Not surprisingly, Stamford is viewed by brokers as the hub of commercial office sales activity.
“Stamford is definitely moving forward,” said Welsh. “It has a fantastic story right now, and we will continue to see that market improve.”
In addition to the aforementioned deals, Welsh pointed to the June sale of 225 High Ridge Road in Stamford by RA 225 High Ridge LLC – represented by CBRE’s Dunne, Steven Bardsley and Travis Langer – to TNREF III High Ridge LLC, a joint venture between Darien’s Baywater Properties and an investment fund managed by True North Management Group LLC of White Plains, for $22.5 million.
“That one goes into the ‘value-add’ bucket,” Welsh said, referring to a property that exhibits management or operational problems, requires physical improvement, and/or suffers from capital constraints.
Another value-add deal winning plaudits was the October acquisition of the 215,000-square-foot Lee Farm Corporate Park at 83 Wooster Heights Road in Danbury; it was purchased by CT Property Realty from Summit Development of Southport and The Grossman Cos. of Quincy, Massachusetts for $31.75 million. Summit spent over $1 million in renovations to the property, according to that firm’s principal Felix Charney.
Although Stamford benefits from its location and the convenience of its train station, proximity to the latter is no longer a “must,” Welsh said. “It’s the same trend you’re seeing in retail, making something more experiential. If you can take a building and add the kinds of amenities that people are looking for now, not being close to transportation no longer means that ‘it’s done, forget it.’”
That is due in large part to millennials, who increasingly are gravitating to the suburbs, where they can afford to buy a house and be able to work nearby, provided a city has the nightlife and attractions that are still important to them. “You’re seeing the same kind of thing in Norwalk now,” Welsh said.
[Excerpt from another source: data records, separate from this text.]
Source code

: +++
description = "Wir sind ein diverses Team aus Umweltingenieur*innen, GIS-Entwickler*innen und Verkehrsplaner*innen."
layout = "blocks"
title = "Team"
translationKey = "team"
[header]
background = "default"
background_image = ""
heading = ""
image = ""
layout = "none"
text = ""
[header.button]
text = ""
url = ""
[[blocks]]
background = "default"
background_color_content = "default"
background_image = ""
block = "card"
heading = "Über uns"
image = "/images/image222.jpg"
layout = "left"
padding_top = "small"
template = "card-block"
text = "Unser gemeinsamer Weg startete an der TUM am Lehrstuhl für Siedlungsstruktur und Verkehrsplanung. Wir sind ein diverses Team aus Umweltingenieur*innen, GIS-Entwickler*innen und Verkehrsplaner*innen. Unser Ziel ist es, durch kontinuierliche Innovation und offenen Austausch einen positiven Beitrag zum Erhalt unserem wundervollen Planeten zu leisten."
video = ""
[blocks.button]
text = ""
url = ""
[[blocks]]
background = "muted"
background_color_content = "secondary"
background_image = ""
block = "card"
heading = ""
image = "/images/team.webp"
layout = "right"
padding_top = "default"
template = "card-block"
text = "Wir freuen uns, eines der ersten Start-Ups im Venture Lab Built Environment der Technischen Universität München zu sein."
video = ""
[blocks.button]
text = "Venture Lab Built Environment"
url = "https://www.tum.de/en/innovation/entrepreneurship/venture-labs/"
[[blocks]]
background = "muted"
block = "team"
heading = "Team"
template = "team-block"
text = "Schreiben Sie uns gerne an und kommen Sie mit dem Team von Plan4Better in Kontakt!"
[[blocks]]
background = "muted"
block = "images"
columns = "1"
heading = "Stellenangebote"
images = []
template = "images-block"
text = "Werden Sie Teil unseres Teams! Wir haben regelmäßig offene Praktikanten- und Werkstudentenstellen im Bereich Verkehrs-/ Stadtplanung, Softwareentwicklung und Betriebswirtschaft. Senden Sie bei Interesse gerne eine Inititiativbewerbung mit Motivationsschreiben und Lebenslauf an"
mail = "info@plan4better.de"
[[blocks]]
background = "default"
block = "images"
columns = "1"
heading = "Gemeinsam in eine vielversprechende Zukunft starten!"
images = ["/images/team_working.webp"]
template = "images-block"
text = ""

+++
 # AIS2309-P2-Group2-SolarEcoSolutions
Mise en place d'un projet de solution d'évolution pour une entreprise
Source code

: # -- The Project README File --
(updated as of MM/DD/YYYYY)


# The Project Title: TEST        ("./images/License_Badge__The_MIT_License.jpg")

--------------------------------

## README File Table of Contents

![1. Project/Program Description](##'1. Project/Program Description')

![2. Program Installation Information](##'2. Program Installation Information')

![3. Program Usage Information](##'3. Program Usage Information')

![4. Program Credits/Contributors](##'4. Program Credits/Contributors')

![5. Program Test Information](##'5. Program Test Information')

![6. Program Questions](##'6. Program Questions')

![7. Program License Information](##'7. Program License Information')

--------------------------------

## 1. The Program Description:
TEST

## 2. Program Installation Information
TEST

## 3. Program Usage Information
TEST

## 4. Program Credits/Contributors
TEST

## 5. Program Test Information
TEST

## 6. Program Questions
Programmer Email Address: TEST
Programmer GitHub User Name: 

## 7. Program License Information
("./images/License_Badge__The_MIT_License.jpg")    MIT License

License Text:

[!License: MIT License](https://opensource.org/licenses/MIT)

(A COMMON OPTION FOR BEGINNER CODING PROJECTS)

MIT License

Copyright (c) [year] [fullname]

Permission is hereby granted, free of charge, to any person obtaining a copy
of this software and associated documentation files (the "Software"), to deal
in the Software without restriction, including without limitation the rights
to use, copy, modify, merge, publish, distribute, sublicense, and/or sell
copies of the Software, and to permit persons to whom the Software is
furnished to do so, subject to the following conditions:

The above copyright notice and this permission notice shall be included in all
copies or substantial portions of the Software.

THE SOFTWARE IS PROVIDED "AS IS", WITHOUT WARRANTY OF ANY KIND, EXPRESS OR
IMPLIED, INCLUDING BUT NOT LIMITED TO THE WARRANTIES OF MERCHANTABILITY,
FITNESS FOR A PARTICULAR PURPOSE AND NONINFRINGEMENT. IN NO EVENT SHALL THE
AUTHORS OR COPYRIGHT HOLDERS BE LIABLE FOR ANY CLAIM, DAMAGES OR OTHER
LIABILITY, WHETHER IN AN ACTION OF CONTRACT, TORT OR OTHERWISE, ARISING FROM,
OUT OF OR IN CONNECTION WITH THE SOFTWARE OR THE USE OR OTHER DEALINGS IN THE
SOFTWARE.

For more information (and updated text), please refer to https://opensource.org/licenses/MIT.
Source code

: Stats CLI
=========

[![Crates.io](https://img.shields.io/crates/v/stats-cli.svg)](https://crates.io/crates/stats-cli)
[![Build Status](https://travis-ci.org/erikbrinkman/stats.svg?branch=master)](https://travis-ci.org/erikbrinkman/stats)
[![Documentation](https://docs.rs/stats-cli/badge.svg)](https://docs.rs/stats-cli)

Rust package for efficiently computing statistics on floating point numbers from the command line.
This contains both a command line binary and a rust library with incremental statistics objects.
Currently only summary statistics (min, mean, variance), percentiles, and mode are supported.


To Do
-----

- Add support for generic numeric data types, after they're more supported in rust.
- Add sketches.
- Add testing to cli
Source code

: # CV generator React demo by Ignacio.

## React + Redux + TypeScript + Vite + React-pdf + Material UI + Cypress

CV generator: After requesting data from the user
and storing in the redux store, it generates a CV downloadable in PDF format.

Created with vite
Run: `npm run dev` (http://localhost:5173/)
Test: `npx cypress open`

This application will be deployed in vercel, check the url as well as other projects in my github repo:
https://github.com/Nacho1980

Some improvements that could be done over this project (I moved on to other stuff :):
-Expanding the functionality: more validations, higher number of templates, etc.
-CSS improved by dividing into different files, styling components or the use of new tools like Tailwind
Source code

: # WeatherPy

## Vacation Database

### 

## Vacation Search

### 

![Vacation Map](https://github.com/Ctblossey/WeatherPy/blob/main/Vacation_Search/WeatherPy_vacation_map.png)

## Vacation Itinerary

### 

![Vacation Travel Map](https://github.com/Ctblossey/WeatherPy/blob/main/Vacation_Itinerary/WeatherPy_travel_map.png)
Topping Norwalk deals this year was the September acquisition of Cross Street Medical Center by Anchor Health Properties from Marcus Partners for $23 million. Tenants at the 71,401-square-foot building at 40 Cross St. include Norwalk Surgery Center/Norwalk Hospital, St. Vincent’s MultiSpecialty Group, WestMed (formerly Norwalk Medical Group) and the Center for Advanced Pediatrics.
Norwalk’s Glover Avenue has also seen a great deal of activity lately. With the exits of tenants Aon Hewitt and Xerox to Norwalk’s 201 Merritt 7, Stamford developer Building and Land Technology found itself with 173,164 square feet of rentable space available at 45 Glover.
That property is being redeveloped to include a new café, conference center and health facility, as well as a more open-space approach to its office layouts, said BLT Chief Operating Officer Ted Ferrarone.
“We’re looking to create a multiuse ecosystem that’s comparable to (Stamford’s) Harbor Point, a 24-hour live-work-play dynamic,” Ferrarone told the Business Journal in September.
Demand for mixed-use buildings continues to grow, said Christian Bangert, an executive vice president and partner at RHYS in Stamford. “Investors are looking to spread the risk,” he said. “If you have something that’s retail and office or retail and residential, if one tenant moves out it doesn’t necessarily mean you lose everything.”
Brokers are keeping an eye not only on trends in retail, where the days of big-box retailers like JC Penney and Sears appear to be numbered, but on geopolitical issues as well.
“You’ve always got to watch the stock market and interest rates,” Bangert said. “Plus, we have Russia, North Korea, all this political stuff that could affect us, especially if something happens that causes a severe economic downturn.”
“But if there are no major global crises or financial changes,” Bangert said, “there’s no reason that we can’t see positive movement over the next four, five, six quarters.”